People often say they “fall” in love, as if it’s not a natural state.  For curmudgeons, it’s not, but when we fall, we plummet.  Personally, I love reading stories where the hero or heroine stands atop a lofty perch built on arrogance or hubris, greatly increasing the distance of their forthcoming fall into the waiting arms of love.  The farther the fall, the greater the thrill in my tummy as I read.  I love to see the main character flailing about in mid-air, trying desperately (but failing) to grab hold of something familiar to check his or her fall.  It’s scary; it’s dark; it’s sarcastic; it’s grouchy; it’s curmudgeonly!  That character will fight tooth and nail denying love matters to them because they are deathly afraid no one will catch them before they strike the ground. Wise readers get that it’s all a front with a kind of smug omniscience, especially if they’ve been treated to the object of the affection’s point of view and know those arms are open and ready to receive…or will be if the object looks up.

So, favorite fictional romantic curmudgeons who demonstrate that reluctance or grouchiness I’m talking about?

  • Kate Daniels from Ilona Andrews’ urban fantasy series (who put up a hell of a fight against her eventual love interest)
  • Mr. Darcy (and probably Elizabeth Bennet too) from Pride and Prejudice (“Pride goeth before the fall”)
  • Heathcliff from Wuthering Heights (such evil that grew from love thwarted)
  • Mr. Rochester from Jane Eyre (Boss of the Year award recipient…NOT!)
  • Ebenezer Scrooge from A Christmas Carol (ok, so he found a different kind of love at the end but that’s still what it was)
  • Margaret (Sandra Bullock) in The Proposal (another meanie boss but you just knew she was all gooey inside didn’t ya?)
  • Elizabeth Perkin’s character Joan in the 80’s brat pack movie, “About Last Night” (Ok, I threw that in there because Elizabeth and I were born on the same day and I really did like her snarky character in that movie)
  • Mr. Stevens (Anthony Hopkins) in Remains of the Day (remember what he was caught reading? a ROMANCE!  I rest my case.)

But how does the “darkly” part fit in?

All my heroes have dark hair?  Well, that’s true, but that’s not what it means.  Darkly, within my writing context, means I may (usually) include elements of dark humor in my stories, mostly sarcasm or snark.  The bad guys get to be funny occasionally, maybe even crack a few jokes.  At least that is what I’m striving for.  Humor is always subjective, of course.  I enjoy a happy ending as much as anyone else though, so I don’t see myself ever having the main character wiped out by a bus on her way to her wedding.  That’s a different kind of dark that I don’t mess with.

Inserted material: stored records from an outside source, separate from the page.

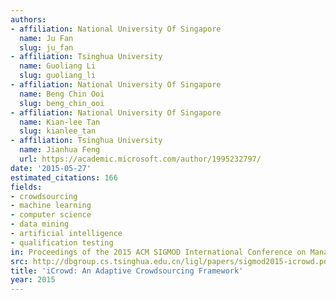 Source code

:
 ```yaml
---
authors:
- affiliation: National University Of Singapore
  name: Ju Fan
  slug: ju_fan
- affiliation: Tsinghua University
  name: Guoliang Li
  slug: guoliang_li
- affiliation: National University Of Singapore
  name: Beng Chin Ooi
  slug: beng_chin_ooi
- affiliation: National University Of Singapore
  name: Kian-lee Tan
  slug: kianlee_tan
- affiliation: Tsinghua University
  name: Jianhua Feng
  url: https://academic.microsoft.com/author/1995232797/
date: '2015-05-27'
estimated_citations: 166
fields:
- crowdsourcing
- machine learning
- computer science
- data mining
- artificial intelligence
- qualification testing
in: Proceedings of the 2015 ACM SIGMOD International Conference on Management of Data
src: http://dbgroup.cs.tsinghua.edu.cn/ligl/papers/sigmod2015-icrowd.pdf
title: 'iCrowd: An Adaptive Crowdsourcing Framework'
year: 2015
---
```

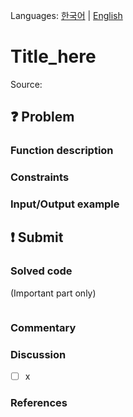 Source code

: Languages: [한국어](README.ko.md) | [English](README.md)

# Title_here
Source: 

## :question: Problem
### Function description

### Constraints

### Input/Output example

## :exclamation: Submit
### Solved code
(Important part only)
``` java
```
### Commentary

### Discussion
- [ ] x

### References

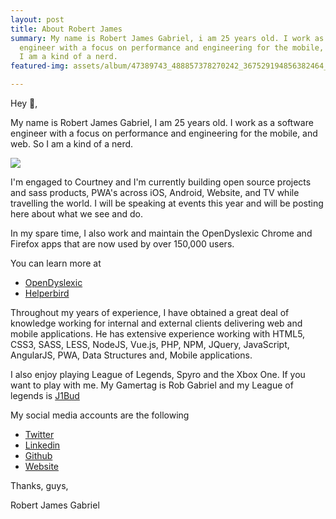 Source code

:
 ```yaml
---
layout: post
title: About Robert James
summary: My name is Robert James Gabriel, i am 25 years old. I work as a software
  engineer with a focus on performance and engineering for the mobile, and web. So
  I am a kind of a nerd.
featured-img: assets/album/47389743_488857378270242_367529194856382464_o.jpg

---
```

Hey 👋,

My name is Robert James Gabriel, I am 25 years old. I work as a software engineer with a focus on performance and engineering for the mobile, and web. So I am a kind of a nerd.

![](https://www.lovetravelmoney.com/assets/album/DvNZ17WH_400x400.jpg)


I'm engaged to Courtney and I'm currently building open source projects and sass products, PWA's across iOS, Android, Website, and TV while travelling the world. I will be speaking at events this year and will be posting here about what we see and do.

In my spare time, I also work and maintain the OpenDyslexic Chrome and Firefox apps that are now used by over 150,000 users.

You can learn more at

* [OpenDyslexic](https://www.opendyslexic.org "https://www.opendyslexic.org")
* [Helperbird](https://www.opendyslexic.org "https://www.opendyslexic.org")

Throughout my years of experience, I have obtained a great deal of knowledge working for internal and external clients delivering web and mobile applications. He has extensive experience working with HTML5, CSS3, SASS, LESS, NodeJS, Vue.js, PHP, NPM, JQuery, JavaScript, AngularJS, PWA, Data Structures and, Mobile applications.

I also enjoy playing League of Legends, Spyro and the Xbox One. If you want to play with me. My Gamertag is Rob Gabriel and my League of legends is [J1Bud](http://na.op.gg/summoner/userName=j1bud "http://na.op.gg/summoner/userName=j1bud")

My social media accounts are the following

* [Twitter](https://twitter.com/RobertJGabriel "Twitter")
* [Linkedin](https://www.linkedin.com/in/robertjamesgabriel/ "Linkedin")
* [Github](https://github.com/RobertJGabriel/ "Github")
* [Website](https://www.robertgabriel.ninja/ "Website")

Thanks, guys,

Robert James Gabriel
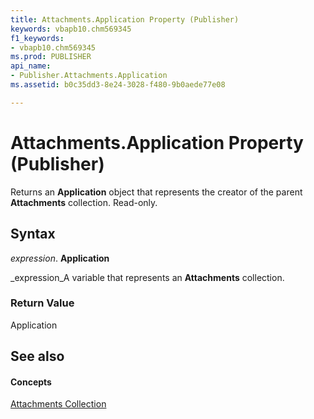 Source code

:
 ```yaml
---
title: Attachments.Application Property (Publisher)
keywords: vbapb10.chm569345
f1_keywords:
- vbapb10.chm569345
ms.prod: PUBLISHER
api_name:
- Publisher.Attachments.Application
ms.assetid: b0c35dd3-8e24-3028-f480-9b0aede77e08

---
```



# Attachments.Application Property (Publisher)

Returns an  **Application** object that represents the creator of the parent **Attachments** collection. Read-only.


## Syntax

 _expression_. **Application**

 _expression_A variable that represents an  **Attachments** collection.


### Return Value

Application


## See also


#### Concepts


 [Attachments Collection](attachments-object-publisher.md)

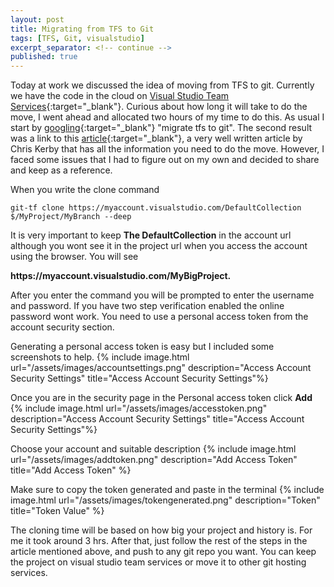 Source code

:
 ```yaml
---
layout: post
title: Migrating from TFS to Git
tags: [TFS, Git, visualstudio]
excerpt_separator: <!-- continue -->
published: true
---
```


Today at work we discussed the idea of moving from TFS to git. Currently we have the code in the cloud on [Visual Studio Team Services](https://www.visualstudio.com/vso/){:target="_blank"}. Curious about how long it will take to do the move, I went ahead and allocated two hours of my time to do this. As usual I start by [googling](https://www.google.ca/search?q=migrate+tfs+to+git){:target="_blank"} "migrate tfs to git". The second result was a link to this [article](https://chriskirby.net/blog/migrate-an-existing-project-from-tfs-to-github-with-changeset-history-intact){:target="_blank"}, a
very well written article by Chris Kerby that has all the information you need to do the move. However, I faced some issues that I had to figure out on my own and decided to share and keep as a reference.

When you write the clone command


```shell
git-tf clone https://myaccount.visualstudio.com/DefaultCollection $/MyProject/MyBranch --deep
```

It is very important to keep **The DefaultCollection** in the account url although you wont see it in the project url when you access the account using the browser.
You will see

<p class="word-nowrap">
<strong>https://myaccount.visualstudio.com/MyBigProject.</strong>
</p>

After you enter the command you will be prompted to enter the username and password. If you have two step verification enabled the online password wont work. You need to use a personal access token from the account security section.
<!-- continue -->
Generating a personal access token is easy but I included some screenshots to help.
{% include image.html url="/assets/images/accountsettings.png" description="Access Account Security Settings" title="Access Account Security Settings"%}

Once you are in the security page in the Personal access token click **Add**
{% include image.html url="/assets/images/accesstoken.png" description="Access Account Security Settings" title="Access Account Security Settings"%}

Choose your account and suitable description
{% include image.html url="/assets/images/addtoken.png" description="Add Access Token" title="Add Access Token" %}

Make sure to copy the token generated and paste in the terminal
{% include image.html url="/assets/images/tokengenerated.png" description="Token" title="Token Value" %}

The cloning time will be based on how big your project and history is. For me it took around 3 hrs. After that, just follow the rest of the steps in the article mentioned above, and push to any git repo you want. You can keep the project on visual studio team services or move it to other git hosting services.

The best news about declaring myself a lover of darkly romantic curmudgeons and claiming the title for myself?  I am now a certificate-bearing member of the International Society of Curmudgeons:

I’d love to tell you more about the ISOC, but I’m currently angry with them for having the most annoying website I’ve ever visited.  When I calm down, I’ll tell you all about it.  Suffice to say the ISOC agrees with my self-designated title of Master Curmudgeon.